A major point that was stressed from the very start of the episode “I’ll Fly Away,” is that Brody is unstable. He has no control of his life, and the constant lying has him on the brink of a mental breakdown. Brody is fragile, he’s disheveled, and he has lost his will to live. While the spotlight of him running for vice president has dimmed, the demands of Roya and Carrie are clearly taking a toll on him. Brody has shifted sides so many times, that it’s surprising he can keep his lies in order—or even stand on his own two feet.

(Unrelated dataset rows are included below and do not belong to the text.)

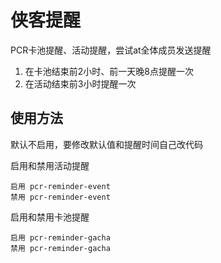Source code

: # 侠客提醒

PCR卡池提醒、活动提醒，尝试at全体成员发送提醒

1. 在卡池结束前2小时、前一天晚8点提醒一次
2. 在活动结束前3小时提醒一次

## 使用方法

默认不启用，要修改默认值和提醒时间自己改代码

启用和禁用活动提醒

```
启用 pcr-reminder-event
禁用 pcr-reminder-event
```

启用和禁用卡池提醒

```
启用 pcr-reminder-gacha
禁用 pcr-reminder-gacha
```

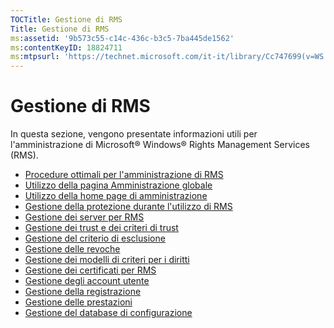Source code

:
```yaml
---
TOCTitle: Gestione di RMS
Title: Gestione di RMS
ms:assetid: '9b573c55-c14c-436c-b3c5-7ba445de1562'
ms:contentKeyID: 18824711
ms:mtpsurl: 'https://technet.microsoft.com/it-it/library/Cc747699(v=WS.10)'
---
```


Gestione di RMS
===============

In questa sezione, vengono presentate informazioni utili per l'amministrazione di Microsoft® Windows® Rights Management Services (RMS).

-   [Procedure ottimali per l'amministrazione di RMS](https://technet.microsoft.com/385f8112-da00-417f-a2b8-42dc1e06b717)
-   [Utilizzo della pagina Amministrazione globale](https://technet.microsoft.com/57bbf402-2351-4dee-823c-27f4dd32447c)
-   [Utilizzo della home page di amministrazione](https://technet.microsoft.com/6c155977-bd0e-47d6-ac65-1746cddb505e)
-   [Gestione della protezione durante l'utilizzo di RMS](https://technet.microsoft.com/62050812-de4f-4392-8d63-f2f89aa01ed4)
-   [Gestione dei server per RMS](https://technet.microsoft.com/7dcd8edc-5d88-421c-b95a-142202d691f0)
-   [Gestione dei trust e dei criteri di trust](https://technet.microsoft.com/1c96ee74-fd28-4511-be21-087e2b04c3ee)
-   [Gestione del criterio di esclusione](https://technet.microsoft.com/ee31e099-e095-4648-95da-0009fbeb48cb)
-   [Gestione delle revoche](https://technet.microsoft.com/df732a7d-1fb0-4845-87ca-fab4bc5f98a0)
-   [Gestione dei modelli di criteri per i diritti](https://technet.microsoft.com/718286dc-3399-4556-96c9-ec3a33d31877)
-   [Gestione dei certificati per RMS](https://technet.microsoft.com/ff11a03c-927a-48a7-a462-ffd2c3f684c2)
-   [Gestione degli account utente](https://technet.microsoft.com/a4d90f3d-ba1b-40e0-b5c2-e0065cac962f)
-   [Gestione della registrazione](https://technet.microsoft.com/8fccfc57-2135-494e-8e44-f6191bf5e4a0)
-   [Gestione delle prestazioni](https://technet.microsoft.com/72ff5946-12c4-410f-81e7-99aeb3ad623c)
-   [Gestione del database di configurazione](https://technet.microsoft.com/21551ca0-d09e-48ee-a9b3-287ed4586db7)
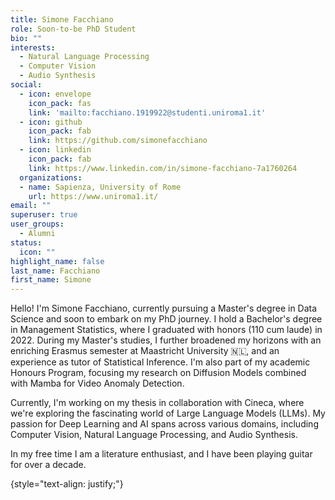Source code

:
 ```yaml
---
title: Simone Facchiano
role: Soon-to-be PhD Student
bio: ""
interests:
  - Natural Language Processing
  - Computer Vision
  - Audio Synthesis
social:
  - icon: envelope
    icon_pack: fas
    link: 'mailto:facchiano.1919922@studenti.uniroma1.it'
  - icon: github
    icon_pack: fab
    link: https://github.com/simonefacchiano
  - icon: linkedin
    icon_pack: fab
    link: https://www.linkedin.com/in/simone-facchiano-7a1760264
  organizations:
  - name: Sapienza, University of Rome
    url: https://www.uniroma1.it/
email: ""
superuser: true
user_groups:
  - Alumni
status:
  icon: ""
highlight_name: false
last_name: Facchiano
first_name: Simone
---
```


Hello! I'm Simone Facchiano, currently pursuing a Master's degree in Data Science and soon to embark on my PhD journey. I hold a Bachelor's degree in Management Statistics, where I graduated with honors (110 cum laude) in 2022. During my Master's studies, I further broadened my horizons with an enriching Erasmus semester at Maastricht University 🇳🇱, and an experience as tutor of Statistical Inference. I'm also part of my academic Honours Program, focusing my research on Diffusion Models combined with Mamba for Video Anomaly Detection.

Currently, I'm working on my thesis in collaboration with Cineca, where we're exploring the fascinating world of Large Language Models (LLMs). My passion for Deep Learning and AI spans across various domains, including Computer Vision, Natural Language Processing, and Audio Synthesis.

In my free time I am a literature enthusiast, and I have been playing guitar for over a decade.


{style="text-align: justify;"}
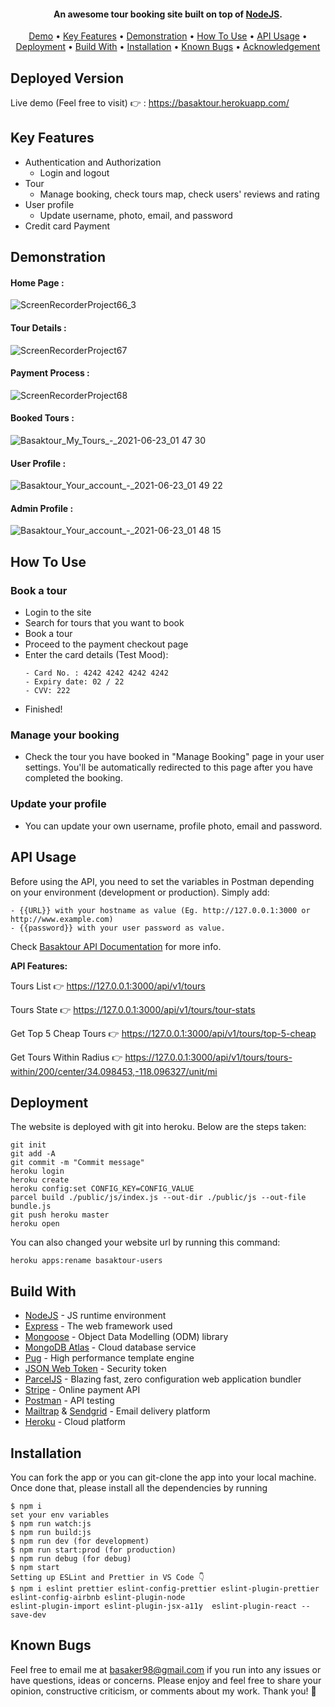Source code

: <h4 align="center">An awesome tour booking site built on top of <a href="https://nodejs.org/en/" target="_blank">NodeJS</a>.</h4>

 <p align="center">
 <a href="#deployed-version">Demo</a> •
  <a href="#key-features">Key Features</a> •
  <a href="#demonstration">Demonstration</a> •
  <a href="#how-to-use">How To Use</a> •
  <a href="#api-usage">API Usage</a> •
  <a href="#deployment">Deployment</a> •
  <a href="#build-with">Build With</a> •
  <a href="#installation">Installation</a> • 
  <a href="#known-bugs">Known Bugs</a> • 
  <a href="#acknowledgement">Acknowledgement</a>
</p>

## Deployed Version

Live demo (Feel free to visit) 👉 : https://basaktour.herokuapp.com/

## Key Features

- Authentication and Authorization
  - Login and logout
- Tour
  - Manage booking, check tours map, check users' reviews and rating
- User profile
  - Update username, photo, email, and password
- Credit card Payment

## Demonstration

#### Home Page : 
![ScreenRecorderProject66_3](https://user-images.githubusercontent.com/25417307/123008841-4e8f5880-d3c4-11eb-8d36-a905333ccccc.gif)


#### Tour Details : 
![ScreenRecorderProject67](https://user-images.githubusercontent.com/25417307/123008925-7aaad980-d3c4-11eb-83ec-8dac84f980df.gif)


#### Payment Process :
![ScreenRecorderProject68](https://user-images.githubusercontent.com/25417307/123009176-e8570580-d3c4-11eb-9004-05c318d6faf9.gif)


#### Booked Tours :
![Basaktour_My_Tours_-_2021-06-23_01 47 30](https://user-images.githubusercontent.com/25417307/123009232-fefd5c80-d3c4-11eb-81cb-f3471f77c97b.png)



#### User Profile :
![Basaktour_Your_account_-_2021-06-23_01 49 22](https://user-images.githubusercontent.com/25417307/123009380-408e0780-d3c5-11eb-9a29-2f09bbcfe02d.png)


#### Admin Profile :
![Basaktour_Your_account_-_2021-06-23_01 48 15](https://user-images.githubusercontent.com/25417307/123009291-1b00fe00-d3c5-11eb-83ff-608e9ee250b6.png)

## How To Use

### Book a tour

- Login to the site
- Search for tours that you want to book
- Book a tour
- Proceed to the payment checkout page
- Enter the card details (Test Mood):
  ```
  - Card No. : 4242 4242 4242 4242
  - Expiry date: 02 / 22
  - CVV: 222
  ```
- Finished!

### Manage your booking

- Check the tour you have booked in "Manage Booking" page in your user settings. You'll be automatically redirected to this
  page after you have completed the booking.

### Update your profile

- You can update your own username, profile photo, email and password.

## API Usage

Before using the API, you need to set the variables in Postman depending on your environment (development or production). Simply add:

```
- {{URL}} with your hostname as value (Eg. http://127.0.0.1:3000 or http://www.example.com)
- {{password}} with your user password as value.
```

Check [Basaktour API Documentation](https://documenter.getpostman.com/view/9241484/TzeTJpTF) for more info.

<b> API Features: </b>

Tours List 👉 https://127.0.0.1:3000/api/v1/tours

Tours State 👉 https://127.0.0.1:3000/api/v1/tours/tour-stats

Get Top 5 Cheap Tours 👉 https://127.0.0.1:3000/api/v1/tours/top-5-cheap

Get Tours Within Radius 👉 https://127.0.0.1:3000/api/v1/tours/tours-within/200/center/34.098453,-118.096327/unit/mi

## Deployment

The website is deployed with git into heroku. Below are the steps taken:

```
git init
git add -A
git commit -m "Commit message"
heroku login
heroku create
heroku config:set CONFIG_KEY=CONFIG_VALUE
parcel build ./public/js/index.js --out-dir ./public/js --out-file bundle.js
git push heroku master
heroku open
```

You can also changed your website url by running this command:

```
heroku apps:rename basaktour-users
```

## Build With

- [NodeJS](https://nodejs.org/en/) - JS runtime environment
- [Express](http://expressjs.com/) - The web framework used
- [Mongoose](https://mongoosejs.com/) - Object Data Modelling (ODM) library
- [MongoDB Atlas](https://www.mongodb.com/cloud/atlas) - Cloud database service
- [Pug](https://pugjs.org/api/getting-started.html) - High performance template engine
- [JSON Web Token](https://jwt.io/) - Security token
- [ParcelJS](https://parceljs.org/) - Blazing fast, zero configuration web application bundler
- [Stripe](https://stripe.com/) - Online payment API
- [Postman](https://www.getpostman.com/) - API testing
- [Mailtrap](https://mailtrap.io/) & [Sendgrid](https://sendgrid.com/) - Email delivery platform
- [Heroku](https://www.heroku.com/) - Cloud platform

## Installation

You can fork the app or you can git-clone the app into your local machine. Once done that, please install all the
dependencies by running

```
$ npm i
set your env variables
$ npm run watch:js
$ npm run build:js
$ npm run dev (for development)
$ npm run start:prod (for production)
$ npm run debug (for debug)
$ npm start
Setting up ESLint and Prettier in VS Code 👇
$ npm i eslint prettier eslint-config-prettier eslint-plugin-prettier eslint-config-airbnb eslint-plugin-node
eslint-plugin-import eslint-plugin-jsx-a11y  eslint-plugin-react --save-dev
```

## Known Bugs

Feel free to email me at basaker98@gmail.com if you run into any issues or have questions, ideas or concerns.
Please enjoy and feel free to share your opinion, constructive criticism, or comments about my work. Thank you! 🙂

We can thank Carrie for shoveling a disarranged Brody from the fetal position in his home and thrusting him back into action for the CIA. Shortly after, Brody meets up with Roya, but after a few minutes, Brody becomes agitated and storms off saying he’s done. The man has clearly hit a wall, but Carrie refuses to turn Brody in to the CIA. She finds him as he’s walking to his vehicle, takes his keys, and drives off to an old crumby hotel only to empower him later in the evening by having sex with him. Let’s not forget that everyone who was part of the CIA operation heard that commotion—the scene felt embarrassing for Saul. His protégé Carrie appeared to have her own interests in mind when she whisked Brody off to a hotel to get her rocks off. Whether or not Carrie is stuck on Brody is still up in the air. Either way, it looks awful for her reputation and pushes her even further from regaining any credibility that she lost after being fired from the CIA in season one.
Meanwhile, young Dana Brody ran away and showed up at Mike Faber’s doorstep. She spends some time there to clear her head and later, schedules a time to visit the hit-and-run victim’s daughter. Dana’s effort to make good on the accident is met with hostility. The victim’s daughter was paid off by the CIA to keep quiet so that the incident wouldn’t derail the presidential campaign. While most of us saw this coming, it’s alarming to think that real political messes such as this can be muscled to keep quiet.
By the end of the episode, Brody is kidnapped and taken by helicopter to an undisclosed location. Once he arrives at his destination he is met face-to-face with Abu Nazir. This is the first time they’ve seen each other since Brody was MIA. While Abu Nazir’s intentions have not been revealed, it will be interesting to see how and why Nazir arrived in the United States. Whatever Nazir is planning, it’s big, and Brody seems to be an intricate part of it—whether he likes it or not.